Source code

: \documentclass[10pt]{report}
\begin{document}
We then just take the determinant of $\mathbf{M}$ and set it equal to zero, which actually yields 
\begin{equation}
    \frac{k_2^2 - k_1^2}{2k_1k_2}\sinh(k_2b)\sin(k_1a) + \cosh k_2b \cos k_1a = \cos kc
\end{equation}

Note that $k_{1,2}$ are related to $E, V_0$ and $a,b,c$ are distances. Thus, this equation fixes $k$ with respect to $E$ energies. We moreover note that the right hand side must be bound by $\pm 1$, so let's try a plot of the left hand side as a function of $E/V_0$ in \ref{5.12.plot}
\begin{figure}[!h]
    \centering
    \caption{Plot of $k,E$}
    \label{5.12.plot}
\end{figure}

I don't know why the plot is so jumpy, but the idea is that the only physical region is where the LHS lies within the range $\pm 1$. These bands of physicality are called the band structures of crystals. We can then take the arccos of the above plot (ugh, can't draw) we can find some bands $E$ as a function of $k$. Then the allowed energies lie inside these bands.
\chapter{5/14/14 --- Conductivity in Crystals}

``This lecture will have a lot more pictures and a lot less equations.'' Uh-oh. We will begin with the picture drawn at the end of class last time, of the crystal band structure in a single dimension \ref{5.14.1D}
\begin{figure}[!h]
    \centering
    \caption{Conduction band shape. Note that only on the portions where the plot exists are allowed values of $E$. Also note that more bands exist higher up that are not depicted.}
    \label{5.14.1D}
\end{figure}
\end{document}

++++

*How to complete this task*
Please show every line of the records that holds the word "only".

*Finished exercise*
I don't know why the plot is so jumpy, but the idea is that the only physical region is where the LHS lies within the range $\pm 1$. These bands of physicality are called the band structures of crystals. We can then take the arccos of the above plot (ugh, can't draw) we can find some bands $E$ as a function of $k$. Then the allowed energies lie inside these bands.
    \caption{Conduction band shape. Note that only on the portions where the plot exists are allowed values of $E$. Also note that more bands exist higher up that are not depicted.}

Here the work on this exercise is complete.